It has been raining here in Vermont for about five weeks in a row now with no signs of letting up. Well okay, more like five days. I am about halfway through a week-long reprieve from ballet school before summer term starts next week with a bang; this distinguished guest instructor from American Ballet Theatre’s Jacqueline Kennedy Onassis School will help us launch our busy eight-week program. Then I am off to serve as guest faculty myself at this school in beautiful upstate New York; Clarence will have an entire week with his favorite sitter, who is a shepherd girl through and through and spoils him rotten in my absence.
Meanwhile I am treating myself to a luxurious few days visiting Handsome Chef Boyfriend, who alas is not enjoying any kind of break at the moment. No worries, I assured him. I have plenty to keep me occupied while you are away at work baking delicious things. Oh, and by the way: do you have any objections to a blog post about your teeming collection of salt and pepper shakers? He was giggling a little when he agreed to this. (I did not mention that I also planned later to set them up militia-style on the edge of the laundry chute and pick them off one at a time with a bb gun.)

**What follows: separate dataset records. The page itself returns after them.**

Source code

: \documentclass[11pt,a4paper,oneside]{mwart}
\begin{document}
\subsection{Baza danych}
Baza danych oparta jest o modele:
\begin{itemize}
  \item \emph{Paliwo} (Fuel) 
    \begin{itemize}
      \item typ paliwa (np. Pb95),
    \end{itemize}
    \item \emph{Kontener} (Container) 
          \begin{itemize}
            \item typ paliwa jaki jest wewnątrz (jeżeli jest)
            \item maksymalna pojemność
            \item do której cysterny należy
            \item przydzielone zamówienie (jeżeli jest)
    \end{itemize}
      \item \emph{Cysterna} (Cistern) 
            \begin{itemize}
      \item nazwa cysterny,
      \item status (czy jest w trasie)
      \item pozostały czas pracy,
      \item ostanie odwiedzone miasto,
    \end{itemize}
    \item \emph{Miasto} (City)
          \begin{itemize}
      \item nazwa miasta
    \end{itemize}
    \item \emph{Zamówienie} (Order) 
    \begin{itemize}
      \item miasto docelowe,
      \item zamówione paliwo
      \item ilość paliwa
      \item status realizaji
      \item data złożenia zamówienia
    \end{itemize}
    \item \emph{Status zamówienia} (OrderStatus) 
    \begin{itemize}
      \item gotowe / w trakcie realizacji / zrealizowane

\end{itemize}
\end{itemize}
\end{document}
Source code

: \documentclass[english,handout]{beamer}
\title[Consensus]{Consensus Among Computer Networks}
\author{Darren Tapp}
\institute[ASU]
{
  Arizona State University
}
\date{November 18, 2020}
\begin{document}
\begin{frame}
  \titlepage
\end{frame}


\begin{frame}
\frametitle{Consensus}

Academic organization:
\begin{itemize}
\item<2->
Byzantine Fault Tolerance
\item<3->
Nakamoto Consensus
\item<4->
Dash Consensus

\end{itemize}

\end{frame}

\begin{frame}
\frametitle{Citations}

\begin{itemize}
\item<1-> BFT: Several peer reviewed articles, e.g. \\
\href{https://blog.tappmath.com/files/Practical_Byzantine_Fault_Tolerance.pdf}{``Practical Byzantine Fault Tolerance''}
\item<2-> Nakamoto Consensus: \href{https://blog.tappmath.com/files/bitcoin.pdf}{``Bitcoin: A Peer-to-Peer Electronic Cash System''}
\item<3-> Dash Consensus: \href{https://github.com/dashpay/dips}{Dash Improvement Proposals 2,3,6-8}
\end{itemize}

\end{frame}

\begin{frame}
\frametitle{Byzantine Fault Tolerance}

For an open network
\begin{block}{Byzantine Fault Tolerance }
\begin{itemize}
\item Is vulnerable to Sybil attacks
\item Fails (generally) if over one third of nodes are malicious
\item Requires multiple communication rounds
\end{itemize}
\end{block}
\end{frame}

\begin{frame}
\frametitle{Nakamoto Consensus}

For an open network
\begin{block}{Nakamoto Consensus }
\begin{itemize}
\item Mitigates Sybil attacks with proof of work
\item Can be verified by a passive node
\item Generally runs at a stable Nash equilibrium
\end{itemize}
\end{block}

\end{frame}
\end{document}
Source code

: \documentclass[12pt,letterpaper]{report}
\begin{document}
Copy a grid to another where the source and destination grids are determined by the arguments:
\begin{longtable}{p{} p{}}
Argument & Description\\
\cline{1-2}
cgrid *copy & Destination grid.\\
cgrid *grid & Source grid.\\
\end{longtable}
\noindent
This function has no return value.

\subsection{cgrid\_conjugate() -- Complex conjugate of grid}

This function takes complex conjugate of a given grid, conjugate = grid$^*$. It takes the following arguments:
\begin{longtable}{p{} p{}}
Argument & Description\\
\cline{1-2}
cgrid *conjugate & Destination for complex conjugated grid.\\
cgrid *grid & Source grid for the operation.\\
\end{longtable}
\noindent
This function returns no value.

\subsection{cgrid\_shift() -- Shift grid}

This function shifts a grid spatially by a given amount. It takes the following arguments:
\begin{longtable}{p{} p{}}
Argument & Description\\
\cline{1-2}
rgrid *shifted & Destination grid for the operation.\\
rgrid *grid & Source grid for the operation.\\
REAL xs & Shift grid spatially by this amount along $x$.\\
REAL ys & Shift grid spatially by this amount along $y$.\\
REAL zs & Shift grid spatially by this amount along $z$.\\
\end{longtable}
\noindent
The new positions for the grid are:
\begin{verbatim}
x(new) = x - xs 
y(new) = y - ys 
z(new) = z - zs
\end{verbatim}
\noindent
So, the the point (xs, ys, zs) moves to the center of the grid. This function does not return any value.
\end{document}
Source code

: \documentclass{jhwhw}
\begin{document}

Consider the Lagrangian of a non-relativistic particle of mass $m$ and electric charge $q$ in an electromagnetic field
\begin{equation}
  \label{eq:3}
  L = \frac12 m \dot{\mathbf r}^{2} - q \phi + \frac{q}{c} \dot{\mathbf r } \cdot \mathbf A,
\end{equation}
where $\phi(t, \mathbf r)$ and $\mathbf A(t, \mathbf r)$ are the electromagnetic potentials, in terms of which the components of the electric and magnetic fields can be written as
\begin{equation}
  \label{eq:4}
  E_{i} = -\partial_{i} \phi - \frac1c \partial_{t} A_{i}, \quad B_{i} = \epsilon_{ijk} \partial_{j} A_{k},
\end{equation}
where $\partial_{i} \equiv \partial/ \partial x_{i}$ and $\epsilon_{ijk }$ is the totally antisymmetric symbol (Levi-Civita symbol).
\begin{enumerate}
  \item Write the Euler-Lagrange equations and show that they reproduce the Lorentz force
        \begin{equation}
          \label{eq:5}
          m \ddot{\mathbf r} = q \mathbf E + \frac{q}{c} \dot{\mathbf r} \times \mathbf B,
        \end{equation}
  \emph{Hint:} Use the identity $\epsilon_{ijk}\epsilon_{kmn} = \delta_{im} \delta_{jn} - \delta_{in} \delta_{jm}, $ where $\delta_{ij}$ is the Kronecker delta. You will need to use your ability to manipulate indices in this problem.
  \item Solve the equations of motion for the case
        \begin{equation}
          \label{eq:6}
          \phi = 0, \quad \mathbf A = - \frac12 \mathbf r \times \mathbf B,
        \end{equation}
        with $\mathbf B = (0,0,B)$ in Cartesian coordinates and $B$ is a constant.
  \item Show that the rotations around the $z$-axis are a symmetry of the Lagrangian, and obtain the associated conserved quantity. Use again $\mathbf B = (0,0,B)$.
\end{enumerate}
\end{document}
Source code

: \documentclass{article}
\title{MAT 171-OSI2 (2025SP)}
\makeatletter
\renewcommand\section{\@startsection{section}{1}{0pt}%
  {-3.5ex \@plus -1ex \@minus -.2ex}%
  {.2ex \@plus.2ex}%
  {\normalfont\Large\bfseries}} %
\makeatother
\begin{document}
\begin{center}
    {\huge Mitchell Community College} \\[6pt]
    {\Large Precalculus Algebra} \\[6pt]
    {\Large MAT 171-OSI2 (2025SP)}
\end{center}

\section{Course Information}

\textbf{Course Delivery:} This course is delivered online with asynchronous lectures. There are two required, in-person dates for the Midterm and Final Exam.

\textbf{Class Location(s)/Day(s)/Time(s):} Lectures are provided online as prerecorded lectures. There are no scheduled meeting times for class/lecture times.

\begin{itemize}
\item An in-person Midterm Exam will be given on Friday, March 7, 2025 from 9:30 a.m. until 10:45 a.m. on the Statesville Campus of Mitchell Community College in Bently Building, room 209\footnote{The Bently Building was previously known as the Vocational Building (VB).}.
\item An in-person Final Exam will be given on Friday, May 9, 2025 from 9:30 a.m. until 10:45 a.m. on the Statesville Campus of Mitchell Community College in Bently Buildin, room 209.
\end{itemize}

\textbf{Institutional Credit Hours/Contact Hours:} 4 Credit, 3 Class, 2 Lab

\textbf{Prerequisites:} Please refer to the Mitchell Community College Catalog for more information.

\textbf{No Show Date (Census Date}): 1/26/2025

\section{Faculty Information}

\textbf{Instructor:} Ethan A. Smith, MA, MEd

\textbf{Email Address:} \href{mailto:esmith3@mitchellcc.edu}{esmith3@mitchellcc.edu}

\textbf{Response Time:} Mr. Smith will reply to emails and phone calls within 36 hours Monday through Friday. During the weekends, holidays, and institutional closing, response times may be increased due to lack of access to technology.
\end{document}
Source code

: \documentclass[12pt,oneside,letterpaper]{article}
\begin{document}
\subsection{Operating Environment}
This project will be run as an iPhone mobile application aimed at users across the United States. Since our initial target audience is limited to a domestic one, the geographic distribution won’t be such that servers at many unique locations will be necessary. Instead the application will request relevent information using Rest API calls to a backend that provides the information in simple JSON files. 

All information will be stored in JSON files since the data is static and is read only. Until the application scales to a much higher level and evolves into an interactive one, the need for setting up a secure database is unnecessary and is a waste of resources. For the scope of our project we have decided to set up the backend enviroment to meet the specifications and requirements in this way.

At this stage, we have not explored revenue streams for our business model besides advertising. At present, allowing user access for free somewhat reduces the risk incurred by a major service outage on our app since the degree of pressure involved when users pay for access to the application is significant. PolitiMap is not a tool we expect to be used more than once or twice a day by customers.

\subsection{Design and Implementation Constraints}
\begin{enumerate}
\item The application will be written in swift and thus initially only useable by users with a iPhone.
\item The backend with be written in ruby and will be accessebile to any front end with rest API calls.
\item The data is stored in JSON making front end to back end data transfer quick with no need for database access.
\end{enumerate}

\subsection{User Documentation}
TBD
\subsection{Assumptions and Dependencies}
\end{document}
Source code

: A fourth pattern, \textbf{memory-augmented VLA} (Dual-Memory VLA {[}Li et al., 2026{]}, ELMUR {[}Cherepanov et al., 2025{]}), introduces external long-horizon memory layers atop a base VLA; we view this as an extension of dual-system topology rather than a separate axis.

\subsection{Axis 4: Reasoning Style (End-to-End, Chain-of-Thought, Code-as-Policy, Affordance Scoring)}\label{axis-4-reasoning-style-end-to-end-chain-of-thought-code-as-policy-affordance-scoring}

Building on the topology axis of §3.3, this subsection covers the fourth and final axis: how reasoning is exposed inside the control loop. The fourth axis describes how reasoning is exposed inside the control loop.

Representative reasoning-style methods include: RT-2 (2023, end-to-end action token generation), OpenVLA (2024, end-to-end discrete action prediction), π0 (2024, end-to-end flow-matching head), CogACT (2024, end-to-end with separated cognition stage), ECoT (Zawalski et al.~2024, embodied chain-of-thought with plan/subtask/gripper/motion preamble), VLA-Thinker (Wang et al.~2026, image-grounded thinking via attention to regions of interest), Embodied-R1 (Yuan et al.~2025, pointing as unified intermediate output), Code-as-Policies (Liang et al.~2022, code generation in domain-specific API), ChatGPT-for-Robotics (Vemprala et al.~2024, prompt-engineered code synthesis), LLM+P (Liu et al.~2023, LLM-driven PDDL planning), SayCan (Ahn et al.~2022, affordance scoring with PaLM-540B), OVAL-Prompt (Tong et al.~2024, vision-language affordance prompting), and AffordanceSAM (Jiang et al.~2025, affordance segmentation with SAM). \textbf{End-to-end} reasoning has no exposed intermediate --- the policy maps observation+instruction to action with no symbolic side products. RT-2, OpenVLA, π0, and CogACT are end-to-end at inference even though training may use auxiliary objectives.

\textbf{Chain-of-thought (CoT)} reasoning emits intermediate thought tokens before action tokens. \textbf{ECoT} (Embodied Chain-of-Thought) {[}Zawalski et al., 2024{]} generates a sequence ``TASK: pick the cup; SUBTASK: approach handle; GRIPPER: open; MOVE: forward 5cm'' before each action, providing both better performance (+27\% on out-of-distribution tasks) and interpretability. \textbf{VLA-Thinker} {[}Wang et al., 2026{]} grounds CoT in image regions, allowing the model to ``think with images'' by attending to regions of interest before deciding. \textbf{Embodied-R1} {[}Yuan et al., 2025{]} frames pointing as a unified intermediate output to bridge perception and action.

I admire anybody who is a serious collector of things; I have only dabbled in collections, and really lack the persistence and fortitude it takes to do it. Handsome Chef Boyfriend has a dizzying array of salt and pepper shakers and is always adding more. I have had occasion to be along with him during some of his acquisitions, and have learned a couple of things. For example, you can very nearly always find salt and pepper shakers whether you are in a high-brow antique place or a smelly flea market. And some of the most hideous shakers have the highest value. You can tell something about the age of a piece depending whether it has a cork or plastic stopper in its bottom, but beware of an opening that is too perfectly round and has a cork jammed into it: it is probably an impostor.
HCB has his own criteria when it comes to the decision to purchase. For example, his price limit is three bucks (although I have seen him equivocate over shakers that are a little pricier but really nifty). I was with him the day he found these, sold out of the back of an elderly woman’s truck at an impromptu flea market for 25 cents:
I like the clean lines and simple design of them. Not so much with these, but what self-respecting salt and pepper shaker collection is without at least one hen and rooster combo?
But seriously. I give you the Eggplant Specimen:
And from the sublime to the ridiculous:
But wait, there’s more:
And still more:
Here we have variations on a theme:
These will be the subject of the next Stephen King novel:
And this is a nice vintage pair. Get it? Vintage?
I amuse myself. HCB is still a little while off from returning home and so I have some time to find more trouble. Maybe I will go mismatch all his socks. Har har.
Eat your heart out, Kevin McAllister.